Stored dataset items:
=-=-=-=-=

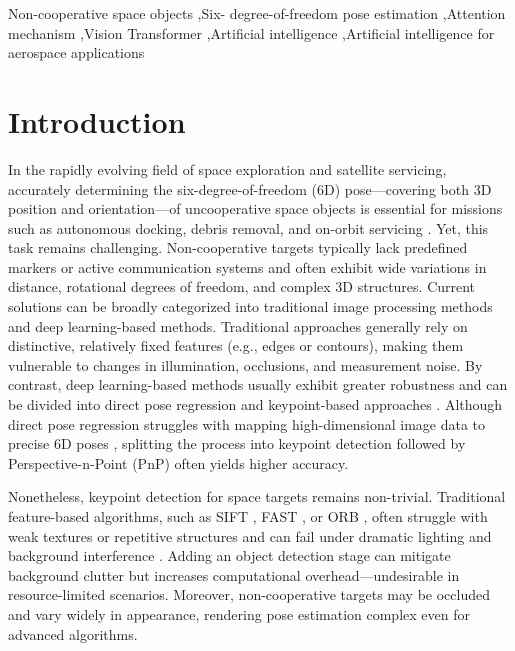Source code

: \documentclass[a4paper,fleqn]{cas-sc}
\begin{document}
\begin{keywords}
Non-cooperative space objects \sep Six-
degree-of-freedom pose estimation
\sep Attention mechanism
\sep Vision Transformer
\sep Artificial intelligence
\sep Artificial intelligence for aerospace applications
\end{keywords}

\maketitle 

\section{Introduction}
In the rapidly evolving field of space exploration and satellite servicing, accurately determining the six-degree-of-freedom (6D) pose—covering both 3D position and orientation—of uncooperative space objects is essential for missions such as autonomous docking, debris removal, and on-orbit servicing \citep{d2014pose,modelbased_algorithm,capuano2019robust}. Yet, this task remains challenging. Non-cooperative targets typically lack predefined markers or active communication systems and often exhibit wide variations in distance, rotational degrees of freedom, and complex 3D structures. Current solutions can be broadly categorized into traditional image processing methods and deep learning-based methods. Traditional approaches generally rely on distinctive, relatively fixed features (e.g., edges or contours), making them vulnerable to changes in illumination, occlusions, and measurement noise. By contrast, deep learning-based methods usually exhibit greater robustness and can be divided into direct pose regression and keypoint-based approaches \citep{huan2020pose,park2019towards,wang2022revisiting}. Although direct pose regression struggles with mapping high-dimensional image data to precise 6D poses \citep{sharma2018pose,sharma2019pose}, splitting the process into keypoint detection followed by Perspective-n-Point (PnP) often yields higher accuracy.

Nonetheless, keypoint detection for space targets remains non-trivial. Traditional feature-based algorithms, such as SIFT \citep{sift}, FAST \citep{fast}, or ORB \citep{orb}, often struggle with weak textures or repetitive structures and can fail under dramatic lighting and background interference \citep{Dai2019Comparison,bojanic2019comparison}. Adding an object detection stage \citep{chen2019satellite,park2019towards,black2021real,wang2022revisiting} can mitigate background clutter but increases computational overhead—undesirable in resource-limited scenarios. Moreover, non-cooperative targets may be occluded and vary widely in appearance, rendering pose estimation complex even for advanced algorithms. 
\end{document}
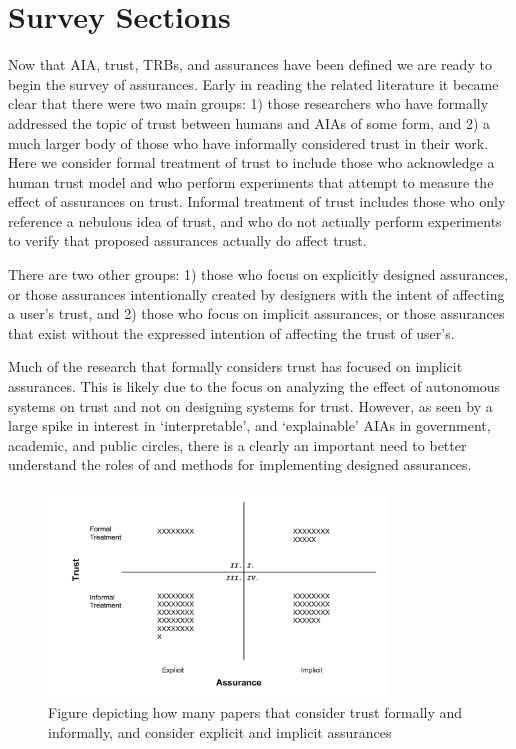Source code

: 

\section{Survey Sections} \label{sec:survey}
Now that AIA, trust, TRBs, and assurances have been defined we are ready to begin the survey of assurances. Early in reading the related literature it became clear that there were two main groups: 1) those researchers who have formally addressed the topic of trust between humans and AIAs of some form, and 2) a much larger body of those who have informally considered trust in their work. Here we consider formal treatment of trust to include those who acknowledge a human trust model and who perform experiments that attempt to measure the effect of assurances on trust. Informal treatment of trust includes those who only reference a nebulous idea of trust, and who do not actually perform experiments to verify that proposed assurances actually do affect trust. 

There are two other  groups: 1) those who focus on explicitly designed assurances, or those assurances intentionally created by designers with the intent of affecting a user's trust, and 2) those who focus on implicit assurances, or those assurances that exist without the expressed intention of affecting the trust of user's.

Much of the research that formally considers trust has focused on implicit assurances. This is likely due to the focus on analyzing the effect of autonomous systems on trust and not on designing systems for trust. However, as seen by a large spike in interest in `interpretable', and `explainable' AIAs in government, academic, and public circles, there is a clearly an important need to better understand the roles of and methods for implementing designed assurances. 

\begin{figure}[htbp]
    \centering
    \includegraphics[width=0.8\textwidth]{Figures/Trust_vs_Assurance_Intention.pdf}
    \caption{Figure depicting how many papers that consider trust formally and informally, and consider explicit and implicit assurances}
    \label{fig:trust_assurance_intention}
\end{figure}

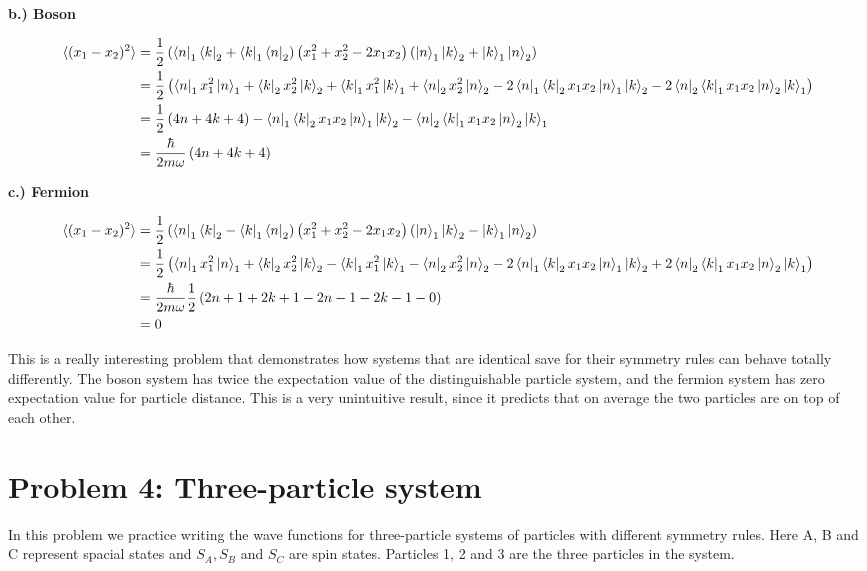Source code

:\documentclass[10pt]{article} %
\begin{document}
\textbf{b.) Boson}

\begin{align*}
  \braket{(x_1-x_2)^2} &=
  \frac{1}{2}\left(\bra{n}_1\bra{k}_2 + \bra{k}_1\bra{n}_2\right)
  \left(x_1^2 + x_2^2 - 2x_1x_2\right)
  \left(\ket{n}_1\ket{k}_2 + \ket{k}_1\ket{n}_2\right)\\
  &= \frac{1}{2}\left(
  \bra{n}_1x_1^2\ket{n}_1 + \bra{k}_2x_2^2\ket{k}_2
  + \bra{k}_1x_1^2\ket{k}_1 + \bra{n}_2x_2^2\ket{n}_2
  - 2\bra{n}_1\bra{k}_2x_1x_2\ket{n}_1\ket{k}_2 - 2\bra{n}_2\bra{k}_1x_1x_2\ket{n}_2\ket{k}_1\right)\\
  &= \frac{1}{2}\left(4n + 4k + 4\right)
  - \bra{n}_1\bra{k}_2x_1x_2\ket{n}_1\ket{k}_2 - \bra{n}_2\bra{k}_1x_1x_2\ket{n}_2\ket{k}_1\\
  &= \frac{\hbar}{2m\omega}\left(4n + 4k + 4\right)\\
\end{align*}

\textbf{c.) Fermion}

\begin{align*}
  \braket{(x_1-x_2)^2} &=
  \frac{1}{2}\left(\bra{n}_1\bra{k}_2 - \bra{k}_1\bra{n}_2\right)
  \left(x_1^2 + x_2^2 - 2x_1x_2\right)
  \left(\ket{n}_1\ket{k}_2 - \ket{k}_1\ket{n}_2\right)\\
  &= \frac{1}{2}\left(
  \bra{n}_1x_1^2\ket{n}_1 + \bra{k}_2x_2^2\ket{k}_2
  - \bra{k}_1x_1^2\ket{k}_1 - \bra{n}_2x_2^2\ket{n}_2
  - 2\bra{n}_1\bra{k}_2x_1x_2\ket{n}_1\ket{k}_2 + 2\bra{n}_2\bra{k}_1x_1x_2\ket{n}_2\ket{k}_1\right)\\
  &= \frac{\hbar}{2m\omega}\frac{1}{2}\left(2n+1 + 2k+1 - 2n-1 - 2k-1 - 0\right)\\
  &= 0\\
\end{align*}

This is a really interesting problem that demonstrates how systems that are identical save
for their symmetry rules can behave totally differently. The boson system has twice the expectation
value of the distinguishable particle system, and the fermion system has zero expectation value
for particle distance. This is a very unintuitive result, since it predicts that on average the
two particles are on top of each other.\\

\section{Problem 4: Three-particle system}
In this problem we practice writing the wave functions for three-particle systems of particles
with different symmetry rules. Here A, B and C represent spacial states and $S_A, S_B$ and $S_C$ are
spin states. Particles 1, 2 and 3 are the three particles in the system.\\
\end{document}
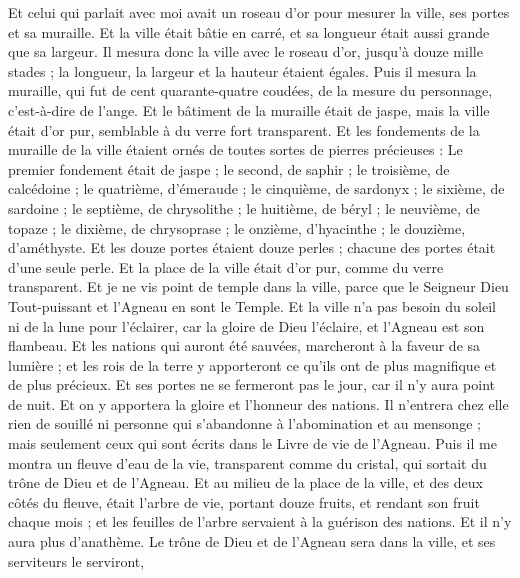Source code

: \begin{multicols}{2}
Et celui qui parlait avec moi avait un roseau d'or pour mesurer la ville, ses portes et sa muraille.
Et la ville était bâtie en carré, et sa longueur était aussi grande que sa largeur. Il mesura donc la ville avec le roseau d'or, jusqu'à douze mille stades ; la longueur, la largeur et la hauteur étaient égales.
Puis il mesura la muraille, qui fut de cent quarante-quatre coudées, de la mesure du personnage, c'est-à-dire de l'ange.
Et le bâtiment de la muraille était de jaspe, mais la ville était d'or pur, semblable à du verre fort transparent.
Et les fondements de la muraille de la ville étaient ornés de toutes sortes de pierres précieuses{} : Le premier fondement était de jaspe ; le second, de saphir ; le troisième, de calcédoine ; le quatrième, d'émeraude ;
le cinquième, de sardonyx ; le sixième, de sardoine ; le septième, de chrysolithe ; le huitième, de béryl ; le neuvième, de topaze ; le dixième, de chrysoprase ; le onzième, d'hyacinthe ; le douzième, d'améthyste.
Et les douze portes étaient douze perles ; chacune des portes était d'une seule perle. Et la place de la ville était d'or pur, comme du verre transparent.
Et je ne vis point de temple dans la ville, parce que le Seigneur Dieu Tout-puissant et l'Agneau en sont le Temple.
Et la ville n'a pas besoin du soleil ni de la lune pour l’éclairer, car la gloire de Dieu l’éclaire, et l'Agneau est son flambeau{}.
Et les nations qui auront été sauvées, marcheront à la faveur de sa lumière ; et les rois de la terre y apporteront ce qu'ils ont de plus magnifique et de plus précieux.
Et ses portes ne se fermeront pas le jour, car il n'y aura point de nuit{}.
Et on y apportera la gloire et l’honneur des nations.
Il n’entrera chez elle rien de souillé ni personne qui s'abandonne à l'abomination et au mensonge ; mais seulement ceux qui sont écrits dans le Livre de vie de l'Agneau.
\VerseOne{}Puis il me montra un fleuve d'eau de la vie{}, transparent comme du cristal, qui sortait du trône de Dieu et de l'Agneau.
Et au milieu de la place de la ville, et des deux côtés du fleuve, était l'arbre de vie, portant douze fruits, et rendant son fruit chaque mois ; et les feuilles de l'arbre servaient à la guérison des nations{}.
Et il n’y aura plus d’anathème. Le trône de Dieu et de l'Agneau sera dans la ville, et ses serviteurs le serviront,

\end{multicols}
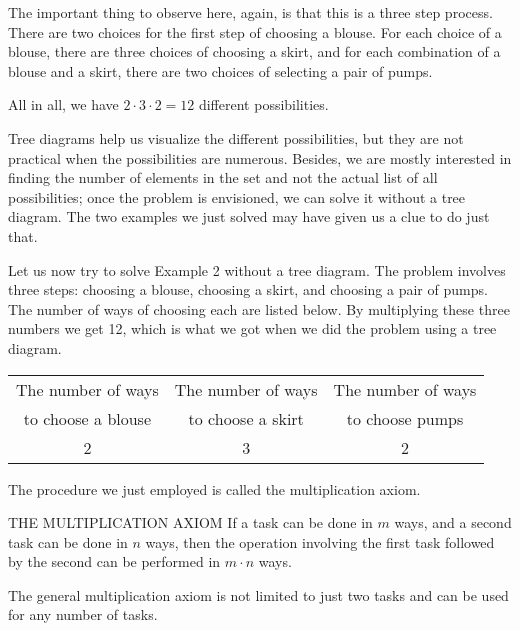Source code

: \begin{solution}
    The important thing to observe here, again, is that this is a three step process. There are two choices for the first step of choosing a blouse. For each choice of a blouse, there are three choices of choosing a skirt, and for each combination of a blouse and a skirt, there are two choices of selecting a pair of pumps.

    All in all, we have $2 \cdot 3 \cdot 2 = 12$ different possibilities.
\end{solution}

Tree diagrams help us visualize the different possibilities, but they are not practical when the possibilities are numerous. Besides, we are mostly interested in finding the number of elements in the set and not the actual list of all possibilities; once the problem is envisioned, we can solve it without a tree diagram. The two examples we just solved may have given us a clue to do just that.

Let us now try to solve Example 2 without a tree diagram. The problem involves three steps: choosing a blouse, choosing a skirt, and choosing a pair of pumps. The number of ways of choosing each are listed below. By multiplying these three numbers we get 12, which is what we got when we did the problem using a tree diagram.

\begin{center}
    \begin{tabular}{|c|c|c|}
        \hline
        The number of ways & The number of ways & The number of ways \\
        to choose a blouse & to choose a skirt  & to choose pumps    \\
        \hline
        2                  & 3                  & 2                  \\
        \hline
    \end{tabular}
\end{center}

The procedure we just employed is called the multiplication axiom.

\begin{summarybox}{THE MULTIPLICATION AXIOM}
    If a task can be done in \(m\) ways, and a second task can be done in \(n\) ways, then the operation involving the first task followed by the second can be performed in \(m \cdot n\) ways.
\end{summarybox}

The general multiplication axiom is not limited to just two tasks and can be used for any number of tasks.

=-=-=-=-=

A single figure is the whole answer here: the number of lines in the records above that include "expectation".

2